Rich Megginson (richmegginson) wrote,
Rich Megginson

Monitoring epoll events

When doing analysis of daemon processes that use epoll, you may want to take a peek inside the epoll structure. This is available via the /proc/$PID/fdinfo.

  1. Find the process id (PID) of the daemon process e.g. # pidof procname

  2. Find the epoll file descriptor (fd) e.g. # epollfd=`ls -al /proc/$PID/fd | awk '/eventpoll/ {print $9}'`

  3. Dump the information about the epoll fd e.g. # cat /proc/$PID/fdinfo/$epollfd

The information looks like this:
pos:    0
flags:  02000002
tfd:        6 events:       19 data:                6
tfd:       20 events:       19 data:               14
tfd:       21 events:       19 data:               15
tfd:     2446 events:       19 data:              98e
tfd:     1991 events:       19 data:              7c7
tfd:     1065 events:       19 data:              429
tfd:     2444 events:       19 data:              98c

Each tfd is the decimal number of the file descriptor being polled by epoll. The events field is the hex value of the flags specified in the field when calling epoll_ctl. 0x19 is EPOLLIN|EPOLLERR|EPOLLHUP. The data field is the hex value of the tfd decimal value.

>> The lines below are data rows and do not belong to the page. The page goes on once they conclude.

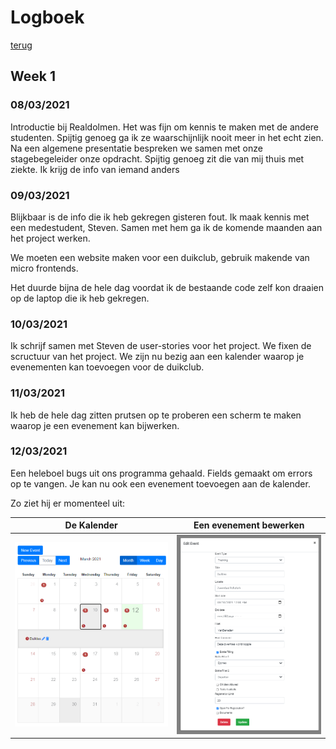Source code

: # Logboek
[terug](https://martijnmeeldijk.github.io/stage/)

## Week 1

### 08/03/2021

Introductie bij Realdolmen. Het was fijn om kennis te maken met de andere studenten. Spijtig genoeg ga ik ze waarschijnlijk nooit meer in het echt zien. Na een algemene presentatie bespreken we samen met onze stagebegeleider onze opdracht. Spijtig genoeg zit die van mij thuis met ziekte. Ik krijg de info van iemand anders

### 09/03/2021

Blijkbaar is de info die ik heb gekregen gisteren fout. Ik maak kennis met een medestudent, Steven. Samen met hem ga ik de komende maanden aan het project werken. 

We moeten een website maken voor een duikclub, gebruik makende van micro frontends.

Het duurde bijna de hele dag voordat ik de bestaande code zelf kon draaien op de laptop die ik heb gekregen.

### 10/03/2021

Ik schrijf samen met Steven de user-stories voor het project. We fixen de scructuur van het project. We zijn nu bezig aan een kalender waarop je evenementen kan toevoegen voor de duikclub.

### 11/03/2021

Ik heb de hele dag zitten prutsen op te proberen een scherm te maken waarop je een evenement kan bijwerken.

### 12/03/2021

Een heleboel bugs uit ons programma gehaald. Fields gemaakt om errors op te vangen. Je kan nu ook een evenement toevoegen aan de kalender.

Zo ziet hij er momenteel uit:

| De Kalender                                                  | Een evenement bewerken                                       |
| ------------------------------------------------------------ | ------------------------------------------------------------ |
| ![image-20210312175930960](img/logboek-week-1/image-20210312175930960.png) | ![image-20210312175959786](img/log-week-1/image-20210312175959786.png) |



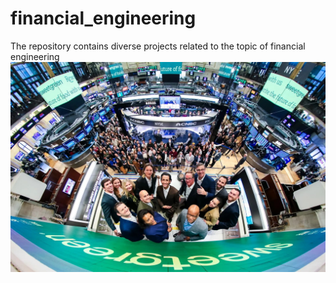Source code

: # financial_engineering
The repository contains diverse projects related to the topic of financial engineering
![alt_text](https://github.com/REDISKA3000/financial_engineering/blob/318082efb4e71a26381e25f67c83bc49c37386c8/nyse_carousel_sweetgreen.jpeg)
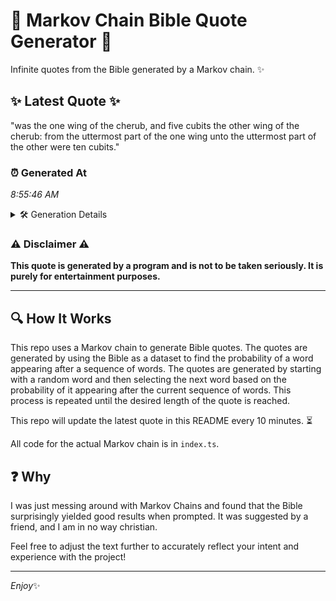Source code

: # 📖 Markov Chain Bible Quote Generator 📖

Infinite quotes from the Bible generated by a Markov chain. ✨

## ✨ Latest Quote ✨
"was the one wing of the cherub, and five cubits the other wing of the cherub: from the uttermost part of the one wing unto the uttermost part of the other were ten cubits."

### ⏰ Generated At
*8:55:46 AM*

<details>
    <summary>🛠️ Generation Details</summary>
    <p>
        <strong>🌱 Seed:</strong> was<br>
        <strong>🔄 Iterations:</strong> 33<br>
        <strong>📜 Context History:</strong><br>[ was ]: the<br>[ was, the ]: one<br>[ was, the, one ]: wing<br>[ was, the, one, wing ]: of<br>[ was, the, one, wing, of ]: the<br>[ was, the, one, wing, of, the ]: cherub,<br>[ the, one, wing, of, the, cherub, ]: and<br>[ one, wing, of, the, cherub,, and ]: five<br>[ wing, of, the, cherub,, and, five ]: cubits<br>[ of, the, cherub,, and, five, cubits ]: the<br>[ the, cherub,, and, five, cubits, the ]: other<br>[ cherub,, and, five, cubits, the, other ]: wing<br>[ and, five, cubits, the, other, wing ]: of<br>[ five, cubits, the, other, wing, of ]: the<br>[ cubits, the, other, wing, of, the ]: cherub:<br>[ the, other, wing, of, the, cherub: ]: from<br>[ other, wing, of, the, cherub:, from ]: the<br>[ wing, of, the, cherub:, from, the ]: uttermost<br>[ of, the, cherub:, from, the, uttermost ]: part<br>[ the, cherub:, from, the, uttermost, part ]: of<br>[ cherub:, from, the, uttermost, part, of ]: the<br>[ from, the, uttermost, part, of, the ]: one<br>[ the, uttermost, part, of, the, one ]: wing<br>[ uttermost, part, of, the, one, wing ]: unto<br>[ part, of, the, one, wing, unto ]: the<br>[ of, the, one, wing, unto, the ]: uttermost<br>[ the, one, wing, unto, the, uttermost ]: part<br>[ one, wing, unto, the, uttermost, part ]: of<br>[ wing, unto, the, uttermost, part, of ]: the<br>[ unto, the, uttermost, part, of, the ]: other<br>[ the, uttermost, part, of, the, other ]: were<br>[ uttermost, part, of, the, other, were ]: ten<br>[ part, of, the, other, were, ten ]: cubits.<br>
    </p>
</details>

### ⚠️ Disclaimer ⚠️
**This quote is generated by a program and is not to be taken seriously. It is purely for entertainment purposes.**

---

## 🔍 How It Works

This repo uses a Markov chain to generate Bible quotes. The quotes are generated by using the Bible as a dataset to find the probability of a word appearing after a sequence of words. The quotes are generated by starting with a random word and then selecting the next word based on the probability of it appearing after the current sequence of words. This process is repeated until the desired length of the quote is reached.

This repo will update the latest quote in this README every 10 minutes. ⏳

All code for the actual Markov chain is in `index.ts`.

## ❓ Why

I was just messing around with Markov Chains and found that the Bible surprisingly yielded good results when prompted. 
It was suggested by a friend, and I am in no way christian.

Feel free to adjust the text further to accurately reflect your intent and experience with the project!

---

*Enjoy*✨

If you suspect that your application is leaking file descriptors, and you believe the problem is that the application is adding fds to epoll but never deleting them, you can periodically poll the epoll fdinfo, to look for descriptors that are persistent. You should first figure out which file descriptors your application uses as persistent descriptors e.g. the listener sockets or the eventfd notifier.